DATA:
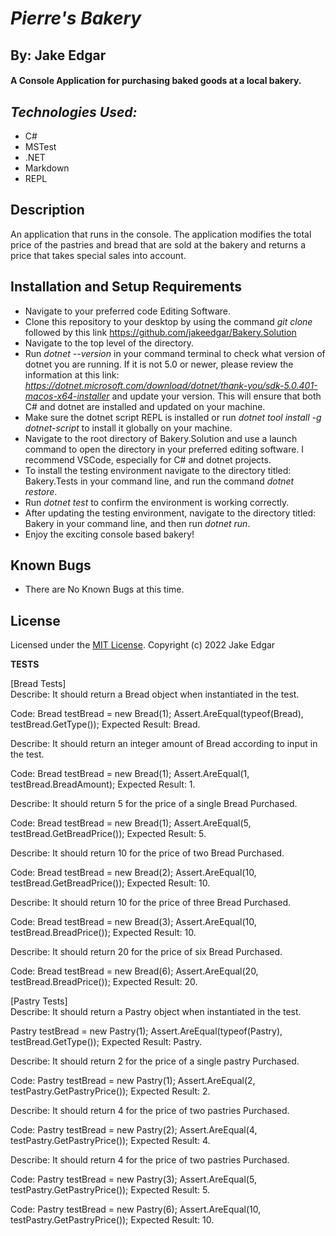 # _Pierre's Bakery_

## By: Jake Edgar

#### A Console Application for purchasing baked goods at a local bakery.

## _Technologies Used:_

* C#
* MSTest
* .NET
* Markdown
* REPL

## Description 

An application that runs in the console. The application modifies the total price of the pastries and bread that are sold at the bakery and returns a price that takes special sales into account. 

## Installation and Setup Requirements

* Navigate to your preferred code Editing Software.
* Clone this repository to your desktop by using the command *git clone* followed by this link https://github.com/jakeedgar/Bakery.Solution
* Navigate to the top level of the directory. 
* Run *dotnet --version* in your command terminal to check what version of dotnet you are running. If it is not 5.0 or newer, please review the information at this link: *https://dotnet.microsoft.com/download/dotnet/thank-you/sdk-5.0.401-macos-x64-installer* and update your version. This will ensure that both C# and dotnet are installed and updated on your machine. 
* Make sure the dotnet script REPL is installed or run *dotnet tool install -g dotnet-script* to install it globally on your machine. 
* Navigate to the root directory of Bakery.Solution and use a launch command to open the directory in your preferred editing software. I recommend VSCode, especially for C# and dotnet projects. 
* To install the testing environment navigate to the directory titled: Bakery.Tests in your command line, and run the command *dotnet restore*. 
* Run *dotnet test* to confirm the environment is working correctly. 
* After updating the testing environment, navigate to the directory titled: Bakery in your command line, and then run *dotnet run*.
* Enjoy the exciting console based bakery!


## Known Bugs
* There are No Known Bugs at this time. 

## License

Licensed under the [MIT License](LICENSE).
Copyright (c) 2022 Jake Edgar

**TESTS**

[Bread Tests] <br>
Describe: It should return a Bread object when instantiated in the test.

Code: 
Bread testBread = new Bread(1);
Assert.AreEqual(typeof(Bread), testBread.GetType());
Expected Result: Bread.

Describe: It should return an integer amount of Bread according to input in the test.

Code:
Bread testBread = new Bread(1);
Assert.AreEqual(1, testBread.BreadAmount);
Expected Result: 1.

Describe: It should return 5 for the price of a single Bread Purchased.

Code:
Bread testBread = new Bread(1);
Assert.AreEqual(5, testBread.GetBreadPrice());
Expected Result: 5.

Describe: It should return 10 for the price of two Bread Purchased.

Code: 
Bread testBread = new Bread(2);
Assert.AreEqual(10, testBread.GetBreadPrice());
Expected Result: 10.

Describe: It should return 10 for the price of three Bread Purchased.

Code: 
Bread testBread = new Bread(3);
Assert.AreEqual(10, testBread.BreadPrice());
Expected Result: 10.

Describe: It should return 20 for the price of six Bread Purchased.

Code:
Bread testBread = new Bread(6);
Assert.AreEqual(20, testBread.BreadPrice());
Expected Result: 20.

[Pastry Tests] <br>
Describe: It should return a Pastry object when instantiated in the test.

Pastry testBread = new Pastry(1);
Assert.AreEqual(typeof(Pastry), testBread.GetType());
Expected Result: Pastry.

Describe: It should return 2 for the price of a single pastry Purchased.

Code:
Pastry testBread = new Pastry(1);
Assert.AreEqual(2, testPastry.GetPastryPrice());
Expected Result: 2.

Describe: It should return 4 for the price of two pastries Purchased.

Code:
Pastry testBread = new Pastry(2);
Assert.AreEqual(4, testPastry.GetPastryPrice());
Expected Result: 4.

Describe: It should return 4 for the price of two pastries Purchased.

Code:
Pastry testBread = new Pastry(3);
Assert.AreEqual(5, testPastry.GetPastryPrice());
Expected Result: 5.

Code:
Pastry testBread = new Pastry(6);
Assert.AreEqual(10, testPastry.GetPastryPrice());
Expected Result: 10.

EXERCISE GOAL: Copy each line above containing the string "Purchased".

FINISHED TASK:
Describe: It should return 5 for the price of a single Bread Purchased.
Describe: It should return 10 for the price of two Bread Purchased.
Describe: It should return 10 for the price of three Bread Purchased.
Describe: It should return 20 for the price of six Bread Purchased.
Describe: It should return 2 for the price of a single pastry Purchased.
Describe: It should return 4 for the price of two pastries Purchased.
Describe: It should return 4 for the price of two pastries Purchased.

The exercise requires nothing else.